• _EXERCISE DETAILS_:
Among the entries below, please repeat exactly and only the lines from the line containing "viceroy in Batavia" to the line containing "- Base de Dados SQL Azure (nuvem pública)", both lines included.

DATA FOR THIS EXERCISE START

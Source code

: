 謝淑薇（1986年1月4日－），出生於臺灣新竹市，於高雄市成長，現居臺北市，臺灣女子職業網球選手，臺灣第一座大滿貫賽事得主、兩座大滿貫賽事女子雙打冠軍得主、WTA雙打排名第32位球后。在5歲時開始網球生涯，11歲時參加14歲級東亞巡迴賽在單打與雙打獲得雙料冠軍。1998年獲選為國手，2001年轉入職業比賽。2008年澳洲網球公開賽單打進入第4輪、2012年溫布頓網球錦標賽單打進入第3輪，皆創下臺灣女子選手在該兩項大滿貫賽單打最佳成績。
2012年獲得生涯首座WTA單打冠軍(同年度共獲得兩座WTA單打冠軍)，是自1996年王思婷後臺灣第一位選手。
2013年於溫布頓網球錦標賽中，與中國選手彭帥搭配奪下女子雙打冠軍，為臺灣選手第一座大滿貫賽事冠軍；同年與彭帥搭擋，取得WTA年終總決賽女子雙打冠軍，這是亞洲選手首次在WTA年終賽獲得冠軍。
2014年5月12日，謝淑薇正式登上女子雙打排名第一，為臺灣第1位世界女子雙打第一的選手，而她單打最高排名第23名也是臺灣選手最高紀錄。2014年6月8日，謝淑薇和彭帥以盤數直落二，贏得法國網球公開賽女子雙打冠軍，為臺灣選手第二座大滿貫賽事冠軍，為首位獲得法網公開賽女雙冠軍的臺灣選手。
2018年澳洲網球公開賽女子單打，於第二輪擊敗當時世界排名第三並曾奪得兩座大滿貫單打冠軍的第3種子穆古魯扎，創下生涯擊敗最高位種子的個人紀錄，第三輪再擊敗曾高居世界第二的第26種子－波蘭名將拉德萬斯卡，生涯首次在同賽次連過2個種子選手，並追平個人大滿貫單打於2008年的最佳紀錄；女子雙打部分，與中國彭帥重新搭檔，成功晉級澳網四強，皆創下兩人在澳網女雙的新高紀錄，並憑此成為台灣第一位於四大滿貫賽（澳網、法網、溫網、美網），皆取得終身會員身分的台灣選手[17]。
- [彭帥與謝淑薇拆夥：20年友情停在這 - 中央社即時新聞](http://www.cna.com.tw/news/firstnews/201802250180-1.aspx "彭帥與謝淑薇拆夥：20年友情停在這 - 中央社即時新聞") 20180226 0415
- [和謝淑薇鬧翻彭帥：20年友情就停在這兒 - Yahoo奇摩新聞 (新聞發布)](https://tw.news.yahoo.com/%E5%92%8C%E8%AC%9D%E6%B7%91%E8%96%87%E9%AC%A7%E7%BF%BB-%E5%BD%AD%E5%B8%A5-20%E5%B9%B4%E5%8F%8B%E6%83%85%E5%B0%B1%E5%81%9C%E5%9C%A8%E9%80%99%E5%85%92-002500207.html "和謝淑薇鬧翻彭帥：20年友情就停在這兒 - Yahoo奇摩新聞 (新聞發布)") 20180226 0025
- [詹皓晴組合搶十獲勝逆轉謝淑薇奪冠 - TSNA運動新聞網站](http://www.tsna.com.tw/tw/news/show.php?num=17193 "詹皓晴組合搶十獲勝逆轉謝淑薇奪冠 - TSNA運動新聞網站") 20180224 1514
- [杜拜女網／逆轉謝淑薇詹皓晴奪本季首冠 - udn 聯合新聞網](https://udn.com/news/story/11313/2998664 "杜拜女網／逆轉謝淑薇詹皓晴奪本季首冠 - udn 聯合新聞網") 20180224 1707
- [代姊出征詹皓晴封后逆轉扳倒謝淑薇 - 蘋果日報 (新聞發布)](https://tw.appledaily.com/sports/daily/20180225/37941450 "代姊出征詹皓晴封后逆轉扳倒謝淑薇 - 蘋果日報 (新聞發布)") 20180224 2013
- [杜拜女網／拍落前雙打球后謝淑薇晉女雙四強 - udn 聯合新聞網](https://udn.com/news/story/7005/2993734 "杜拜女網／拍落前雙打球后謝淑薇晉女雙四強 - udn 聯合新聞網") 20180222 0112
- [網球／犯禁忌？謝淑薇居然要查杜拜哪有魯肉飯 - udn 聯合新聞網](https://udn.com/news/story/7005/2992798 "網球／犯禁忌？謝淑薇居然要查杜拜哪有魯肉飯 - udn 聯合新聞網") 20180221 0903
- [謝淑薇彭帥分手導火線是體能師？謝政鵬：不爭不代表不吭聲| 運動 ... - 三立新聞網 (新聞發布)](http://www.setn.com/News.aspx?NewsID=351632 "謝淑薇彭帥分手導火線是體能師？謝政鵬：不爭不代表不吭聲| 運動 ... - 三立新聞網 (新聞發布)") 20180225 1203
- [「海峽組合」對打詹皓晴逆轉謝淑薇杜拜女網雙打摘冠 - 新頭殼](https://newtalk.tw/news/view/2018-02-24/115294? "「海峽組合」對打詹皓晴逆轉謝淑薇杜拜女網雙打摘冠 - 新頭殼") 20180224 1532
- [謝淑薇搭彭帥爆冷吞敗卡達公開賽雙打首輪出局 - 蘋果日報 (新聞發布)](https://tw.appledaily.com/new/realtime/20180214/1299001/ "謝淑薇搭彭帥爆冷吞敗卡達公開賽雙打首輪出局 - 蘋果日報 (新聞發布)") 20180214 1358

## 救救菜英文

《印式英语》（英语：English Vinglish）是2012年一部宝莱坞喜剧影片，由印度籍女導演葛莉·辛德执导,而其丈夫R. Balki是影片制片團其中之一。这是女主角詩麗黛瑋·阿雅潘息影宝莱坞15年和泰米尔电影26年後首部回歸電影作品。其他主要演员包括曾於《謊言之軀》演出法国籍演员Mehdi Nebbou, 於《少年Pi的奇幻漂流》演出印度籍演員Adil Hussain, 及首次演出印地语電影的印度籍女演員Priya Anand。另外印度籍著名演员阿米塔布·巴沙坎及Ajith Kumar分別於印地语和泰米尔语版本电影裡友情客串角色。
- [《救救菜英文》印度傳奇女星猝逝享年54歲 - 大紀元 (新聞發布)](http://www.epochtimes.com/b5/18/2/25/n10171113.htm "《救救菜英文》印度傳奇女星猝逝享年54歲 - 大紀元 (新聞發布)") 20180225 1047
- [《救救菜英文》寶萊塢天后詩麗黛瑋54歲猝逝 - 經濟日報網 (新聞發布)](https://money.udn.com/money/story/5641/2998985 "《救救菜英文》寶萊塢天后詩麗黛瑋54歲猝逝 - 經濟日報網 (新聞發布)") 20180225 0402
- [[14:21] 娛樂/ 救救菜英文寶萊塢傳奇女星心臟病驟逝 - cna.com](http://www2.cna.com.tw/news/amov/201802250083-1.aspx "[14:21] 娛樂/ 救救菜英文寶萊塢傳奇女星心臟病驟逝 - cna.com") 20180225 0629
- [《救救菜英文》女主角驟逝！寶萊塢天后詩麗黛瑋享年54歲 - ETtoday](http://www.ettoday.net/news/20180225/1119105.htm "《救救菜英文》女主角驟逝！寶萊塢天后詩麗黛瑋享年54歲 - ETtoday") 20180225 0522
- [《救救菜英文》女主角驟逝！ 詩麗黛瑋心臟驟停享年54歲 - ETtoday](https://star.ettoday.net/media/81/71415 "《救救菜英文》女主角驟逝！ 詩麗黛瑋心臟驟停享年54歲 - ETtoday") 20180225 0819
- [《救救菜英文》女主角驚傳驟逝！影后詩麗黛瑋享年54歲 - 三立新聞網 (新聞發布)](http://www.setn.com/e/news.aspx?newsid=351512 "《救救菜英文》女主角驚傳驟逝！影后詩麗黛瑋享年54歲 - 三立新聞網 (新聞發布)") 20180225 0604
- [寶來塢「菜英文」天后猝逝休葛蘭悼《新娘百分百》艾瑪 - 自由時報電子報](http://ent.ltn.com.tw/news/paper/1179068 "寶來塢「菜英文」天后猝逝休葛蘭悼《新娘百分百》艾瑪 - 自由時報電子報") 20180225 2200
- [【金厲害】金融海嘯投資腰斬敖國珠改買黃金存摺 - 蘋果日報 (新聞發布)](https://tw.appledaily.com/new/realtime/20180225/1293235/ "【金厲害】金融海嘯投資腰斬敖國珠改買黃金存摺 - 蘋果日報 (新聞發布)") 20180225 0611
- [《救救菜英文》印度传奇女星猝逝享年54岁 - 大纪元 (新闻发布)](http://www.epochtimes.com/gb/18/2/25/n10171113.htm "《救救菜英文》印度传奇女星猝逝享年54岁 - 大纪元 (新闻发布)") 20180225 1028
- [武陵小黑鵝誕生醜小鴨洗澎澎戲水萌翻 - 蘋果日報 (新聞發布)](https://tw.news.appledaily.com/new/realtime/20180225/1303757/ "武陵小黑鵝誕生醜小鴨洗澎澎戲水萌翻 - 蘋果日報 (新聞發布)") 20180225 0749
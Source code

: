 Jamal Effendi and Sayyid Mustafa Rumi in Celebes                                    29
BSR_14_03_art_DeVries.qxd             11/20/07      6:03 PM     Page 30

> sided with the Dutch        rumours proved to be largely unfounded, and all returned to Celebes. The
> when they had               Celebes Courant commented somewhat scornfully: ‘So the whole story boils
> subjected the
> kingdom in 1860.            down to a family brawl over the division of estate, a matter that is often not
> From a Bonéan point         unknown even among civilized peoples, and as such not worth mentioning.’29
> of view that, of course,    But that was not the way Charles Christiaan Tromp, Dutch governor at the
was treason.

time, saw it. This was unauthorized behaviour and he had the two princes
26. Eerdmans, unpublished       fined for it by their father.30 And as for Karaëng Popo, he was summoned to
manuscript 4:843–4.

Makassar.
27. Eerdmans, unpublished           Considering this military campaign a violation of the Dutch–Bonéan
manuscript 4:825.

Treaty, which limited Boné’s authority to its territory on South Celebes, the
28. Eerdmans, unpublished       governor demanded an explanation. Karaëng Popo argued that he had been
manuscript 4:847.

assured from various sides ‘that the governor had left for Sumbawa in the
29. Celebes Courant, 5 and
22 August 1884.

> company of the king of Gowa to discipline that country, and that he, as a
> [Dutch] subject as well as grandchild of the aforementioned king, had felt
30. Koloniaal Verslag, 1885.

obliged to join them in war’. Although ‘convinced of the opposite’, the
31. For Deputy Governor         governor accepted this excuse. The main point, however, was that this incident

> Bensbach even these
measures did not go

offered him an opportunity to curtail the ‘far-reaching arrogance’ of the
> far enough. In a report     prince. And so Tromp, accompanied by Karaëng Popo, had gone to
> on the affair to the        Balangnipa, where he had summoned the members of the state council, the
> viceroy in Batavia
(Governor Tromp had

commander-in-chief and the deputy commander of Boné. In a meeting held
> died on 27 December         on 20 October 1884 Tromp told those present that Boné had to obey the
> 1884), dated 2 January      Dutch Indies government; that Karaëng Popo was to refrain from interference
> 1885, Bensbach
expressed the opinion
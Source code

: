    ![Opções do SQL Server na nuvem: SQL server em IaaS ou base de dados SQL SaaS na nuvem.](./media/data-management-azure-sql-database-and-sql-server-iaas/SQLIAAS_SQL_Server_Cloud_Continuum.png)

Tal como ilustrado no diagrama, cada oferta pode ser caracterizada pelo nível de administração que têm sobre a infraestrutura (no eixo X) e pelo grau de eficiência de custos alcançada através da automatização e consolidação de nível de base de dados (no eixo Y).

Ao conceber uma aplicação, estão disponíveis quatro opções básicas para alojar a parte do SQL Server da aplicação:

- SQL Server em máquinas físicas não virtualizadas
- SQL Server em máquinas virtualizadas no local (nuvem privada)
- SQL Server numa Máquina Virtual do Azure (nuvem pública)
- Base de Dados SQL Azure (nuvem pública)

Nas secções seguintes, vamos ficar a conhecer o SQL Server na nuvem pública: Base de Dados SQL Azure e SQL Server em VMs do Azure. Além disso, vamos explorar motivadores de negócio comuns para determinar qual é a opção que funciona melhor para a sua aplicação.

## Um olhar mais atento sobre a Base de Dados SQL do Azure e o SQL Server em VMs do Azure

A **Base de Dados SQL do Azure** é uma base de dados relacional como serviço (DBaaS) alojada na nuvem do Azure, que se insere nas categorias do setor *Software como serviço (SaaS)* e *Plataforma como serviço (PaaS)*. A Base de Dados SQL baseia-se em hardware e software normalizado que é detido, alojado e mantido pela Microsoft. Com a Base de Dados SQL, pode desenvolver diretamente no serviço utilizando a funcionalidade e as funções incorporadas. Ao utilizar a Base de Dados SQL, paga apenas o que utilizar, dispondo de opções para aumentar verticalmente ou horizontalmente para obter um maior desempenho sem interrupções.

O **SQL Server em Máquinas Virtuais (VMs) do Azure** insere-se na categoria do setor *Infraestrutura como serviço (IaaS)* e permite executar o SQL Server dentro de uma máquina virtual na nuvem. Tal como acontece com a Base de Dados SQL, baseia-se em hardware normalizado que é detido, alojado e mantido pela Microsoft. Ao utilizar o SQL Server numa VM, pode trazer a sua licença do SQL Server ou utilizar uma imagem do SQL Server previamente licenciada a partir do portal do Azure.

DATA FOR THIS EXERCISE END

• _TASK ANSWER_:
> viceroy in Batavia
(Governor Tromp had

commander-in-chief and the deputy commander of Boné. In a meeting held
> died on 27 December         on 20 October 1884 Tromp told those present that Boné had to obey the
> 1884), dated 2 January      Dutch Indies government; that Karaëng Popo was to refrain from interference
> 1885, Bensbach
expressed the opinion
Source code

:    ![Opções do SQL Server na nuvem: SQL server em IaaS ou base de dados SQL SaaS na nuvem.](./media/data-management-azure-sql-database-and-sql-server-iaas/SQLIAAS_SQL_Server_Cloud_Continuum.png)

Tal como ilustrado no diagrama, cada oferta pode ser caracterizada pelo nível de administração que têm sobre a infraestrutura (no eixo X) e pelo grau de eficiência de custos alcançada através da automatização e consolidação de nível de base de dados (no eixo Y).

Ao conceber uma aplicação, estão disponíveis quatro opções básicas para alojar a parte do SQL Server da aplicação:

- SQL Server em máquinas físicas não virtualizadas
- SQL Server em máquinas virtualizadas no local (nuvem privada)
- SQL Server numa Máquina Virtual do Azure (nuvem pública)
- Base de Dados SQL Azure (nuvem pública)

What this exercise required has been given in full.